REPUBLIKA.CO.ID, JAKARTA -- Pemerintah memutuskan untuk menempuh jalur non yuridis dalam penyelesaian kasus pelanggaran HAM masa lalu. Deputi Bidang Analisis Data dan Informasi Strategis Kantor Staf Kepresidenan (KSP) Andogo Wiradi mengatakan, jalur non hukum ditempuh karena diyakini memiliki risiko yang paling kecil.
Dia menuturkan, pemerintah sebelumnya pernah menempuh jalur hukum, salah satunya dalam penyelesaian kasus pelanggaran HAM di Timor Timur yang pada waktu itu ingin memisahkan diri dari Indonesia. Melalui proses hukum, negara diwajibkan membayar ganti rugi sebesar Rp 10 juta untuk setiap keluarga.
Mereka yang mendapat ganti rugi bukan hanya warga asli eks Timor Timur. Tetapi juga warga dari Pulau Jawa, Sumatra dan Sulawesi lainnya yang pada waktu itu tinggal di Timor Timur. Pada saat itu, rumah dan harta benda mereka dihancurkan oleh kelompok-kelompok garis keras yang ingin merdeka dari Indonesia.

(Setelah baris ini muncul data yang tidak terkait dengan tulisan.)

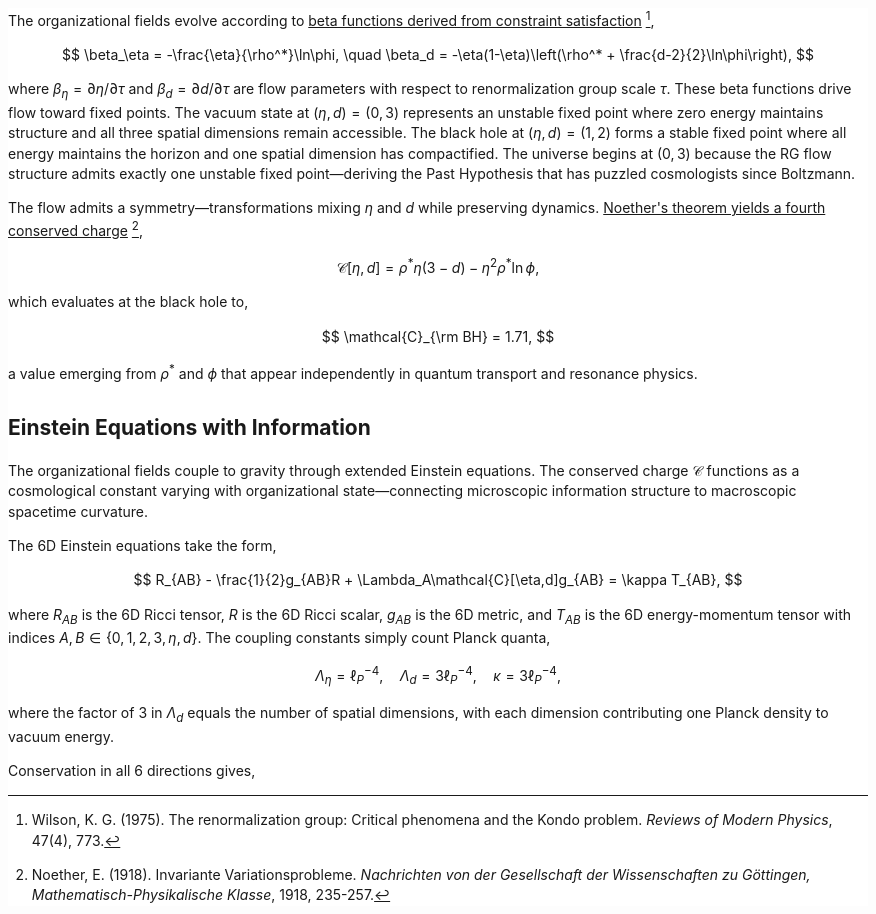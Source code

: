The organizational fields evolve according to [beta functions derived from constraint satisfaction](/information-field-theory-from-constraint-to-cosmos) [^11],

$$
\beta_\eta = -\frac{\eta}{\rho^*}\ln\phi, \quad \beta_d = -\eta(1-\eta)\left(\rho^* + \frac{d-2}{2}\ln\phi\right),
$$

where $\beta_\eta = \partial\eta/\partial\tau$ and $\beta_d = \partial d/\partial\tau$ are flow parameters with respect to renormalization group scale $\tau$. These beta functions drive flow toward fixed points. The vacuum state at $(\eta,d) = (0,3)$ represents an unstable fixed point where zero energy maintains structure and all three spatial dimensions remain accessible. The black hole at $(\eta,d) = (1,2)$ forms a stable fixed point where all energy maintains the horizon and one spatial dimension has compactified. The universe begins at $(0,3)$ because the RG flow structure admits exactly one unstable fixed point—deriving the Past Hypothesis that has puzzled cosmologists since Boltzmann.

The flow admits a symmetry—transformations mixing $\eta$ and $d$ while preserving dynamics. [Noether's theorem yields a fourth conserved charge](/lets-derive-an-information-theoretic-conservation-law) [^12],

$$
\mathcal{C}[\eta,d] = \rho^*\eta(3-d) - \eta^2\rho^*\ln\phi,
$$

which evaluates at the black hole to,

$$
\mathcal{C}_{\rm BH} = 1.71,
$$

a value emerging from $\rho^*$ and $\phi$ that appear independently in quantum transport and resonance physics.

## Einstein Equations with Information

The organizational fields couple to gravity through extended Einstein equations. The conserved charge $\mathcal{C}$ functions as a cosmological constant varying with organizational state—connecting microscopic information structure to macroscopic spacetime curvature.

The 6D Einstein equations take the form,

$$
R_{AB} - \frac{1}{2}g_{AB}R + \Lambda_A\mathcal{C}[\eta,d]g_{AB} = \kappa T_{AB},
$$

where $R_{AB}$ is the 6D Ricci tensor, $R$ is the 6D Ricci scalar, $g_{AB}$ is the 6D metric, and $T_{AB}$ is the 6D energy-momentum tensor with indices $A,B \in \{0,1,2,3,\eta,d\}$. The coupling constants simply count Planck quanta,

$$
\Lambda_\eta = \ell_P^{-4}, \quad \Lambda_d = 3\ell_P^{-4}, \quad \kappa = 3\ell_P^{-4},
$$

where the factor of 3 in $\Lambda_d$ equals the number of spatial dimensions, with each dimension contributing one Planck density to vacuum energy.

Conservation in all 6 directions gives,


[^1]: Landauer, R. (1961). Irreversibility and heat generation in the computing process. *IBM Journal of Research and Development*, 5(3), 183-191.
[^2]: Planck, M. (1900). Zur Theorie des Gesetzes der Energieverteilung im Normalspectrum. *Verhandlungen der Deutschen Physikalischen Gesellschaft*, 2, 237-245.
[^3]: Wheeler, J. A., & Feynman, R. P. (1949). Classical electrodynamics in terms of direct interparticle action. *Reviews of Modern Physics*, 21(3), 425-433.
[^4]: Margolus, N., & Levitin, L. B. (1998). The maximum speed of dynamical evolution. *Physica D: Nonlinear Phenomena*, 120(1-2), 188-195.
[^5]: Bekenstein, J. D. (1973). Black holes and entropy. *Physical Review D*, 7(8), 2333.
[^6]: Fermi, E. (1950). *Nuclear Physics*. University of Chicago Press.
[^7]: Hawking, S. W. (1975). Particle creation by black holes. *Communications in Mathematical Physics*, 43(3), 199-220.
[^8]: Harper, P. G. (1955). Single band motion of conduction electrons in a uniform magnetic field. *Proceedings of the Physical Society A*, 68(10), 874.
[^9]: Hofstadter, D. R. (1976). Energy levels and wave functions of Bloch electrons in rational and irrational magnetic fields. *Physical Review B*, 14(6), 2239.
[^10]: Avila, A., & Jitomirskaya, S. (2009). The ten martini problem. *Annals of Mathematics*, 170(1), 303-342.
[^11]: Wilson, K. G. (1975). The renormalization group: Critical phenomena and the Kondo problem. *Reviews of Modern Physics*, 47(4), 773.
[^12]: Noether, E. (1918). Invariante Variationsprobleme. *Nachrichten von der Gesellschaft der Wissenschaften zu Göttingen, Mathematisch-Physikalische Klasse*, 1918, 235-257.
[^13]: Amaro-Seoane, P., Audley, H., Babak, S., Baker, J., Barausse, E., et al. (2017). Laser Interferometer Space Antenna. arXiv\:1702.00786.
[^14]: Carr, B. J., & Hawking, S. W. (1974). Black Holes in the Early Universe. *Monthly Notices of the Royal Astronomical Society*, 168(2), 399-415.
[^15]: Tremblay, S., et al. (2021). Observational evidence for enhanced cooling in white dwarfs. *Nature Astronomy*, 6(2), 233-241.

Menurut Andogo, penyelesaian kasus pelanggaran HAM dengan cara ganti rugi itu pun juga tak selesai. Sebab, ada puluhan ribu keluarga yang dianggap menjadi korban dan jumlahnya sulit diverifikasi.
"Kalau diarahkan ke hukum, larinya akan ke ganti rugi," ucap dia di kantornya, Gedung Bina Graha, Jalan Veteran, Jakarta, Senin (15/2).
Maka itu, Andogo menyebut saat ini pihaknya tengah mencari formula penyelesaian kasus HAM jalur non yuridis paling tepat yang tidak merugikan pihak mana pun. Hal ini, kata dia, sesuai dengan keinginan Presiden Joko Widodo yang meminta agar kasus pelanggaran HAM diselesaikan dengan cara rekonsiliasi.
Dalam waktu dekat, sambung dia, KSP akan mengundang sejumlah pihak terkait untuk membahas bentuk-bentuk reskonsiliasi yang akan dilakukan pemerintah. "Kita harus cari cara penyelesaian paling komprehensif, yang tidak melahirkan masalah baru," ucapnya.